**Exercise goal:** Reproduce the records exactly through the line with "- **Code Size**: ~10-15K".
# # # # #
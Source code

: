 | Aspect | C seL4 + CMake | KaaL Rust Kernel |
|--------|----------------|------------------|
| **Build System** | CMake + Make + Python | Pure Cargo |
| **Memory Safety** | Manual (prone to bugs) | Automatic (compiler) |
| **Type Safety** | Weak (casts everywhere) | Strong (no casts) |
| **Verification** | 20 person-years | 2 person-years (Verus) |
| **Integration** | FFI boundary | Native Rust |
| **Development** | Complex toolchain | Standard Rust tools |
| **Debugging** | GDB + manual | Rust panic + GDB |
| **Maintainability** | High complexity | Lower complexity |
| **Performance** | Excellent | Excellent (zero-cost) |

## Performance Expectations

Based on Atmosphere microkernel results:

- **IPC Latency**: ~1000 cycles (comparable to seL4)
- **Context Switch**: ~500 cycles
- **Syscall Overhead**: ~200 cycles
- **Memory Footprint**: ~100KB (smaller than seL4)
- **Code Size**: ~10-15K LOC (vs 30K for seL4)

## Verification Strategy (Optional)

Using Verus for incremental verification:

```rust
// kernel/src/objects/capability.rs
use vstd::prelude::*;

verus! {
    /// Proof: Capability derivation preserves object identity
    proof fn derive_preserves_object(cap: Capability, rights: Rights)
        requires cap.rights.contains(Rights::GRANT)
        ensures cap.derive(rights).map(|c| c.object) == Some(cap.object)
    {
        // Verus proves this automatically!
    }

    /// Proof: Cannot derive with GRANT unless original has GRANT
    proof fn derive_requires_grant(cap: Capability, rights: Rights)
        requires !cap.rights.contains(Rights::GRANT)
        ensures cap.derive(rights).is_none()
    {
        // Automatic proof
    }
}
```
# # # # #
**Exercise result:**
Source code

: | Aspect | C seL4 + CMake | KaaL Rust Kernel |
|--------|----------------|------------------|
| **Build System** | CMake + Make + Python | Pure Cargo |
| **Memory Safety** | Manual (prone to bugs) | Automatic (compiler) |
| **Type Safety** | Weak (casts everywhere) | Strong (no casts) |
| **Verification** | 20 person-years | 2 person-years (Verus) |
| **Integration** | FFI boundary | Native Rust |
| **Development** | Complex toolchain | Standard Rust tools |
| **Debugging** | GDB + manual | Rust panic + GDB |
| **Maintainability** | High complexity | Lower complexity |
| **Performance** | Excellent | Excellent (zero-cost) |

## Performance Expectations

Based on Atmosphere microkernel results:

- **IPC Latency**: ~1000 cycles (comparable to seL4)
- **Context Switch**: ~500 cycles
- **Syscall Overhead**: ~200 cycles
- **Memory Footprint**: ~100KB (smaller than seL4)
- **Code Size**: ~10-15K LOC (vs 30K for seL4)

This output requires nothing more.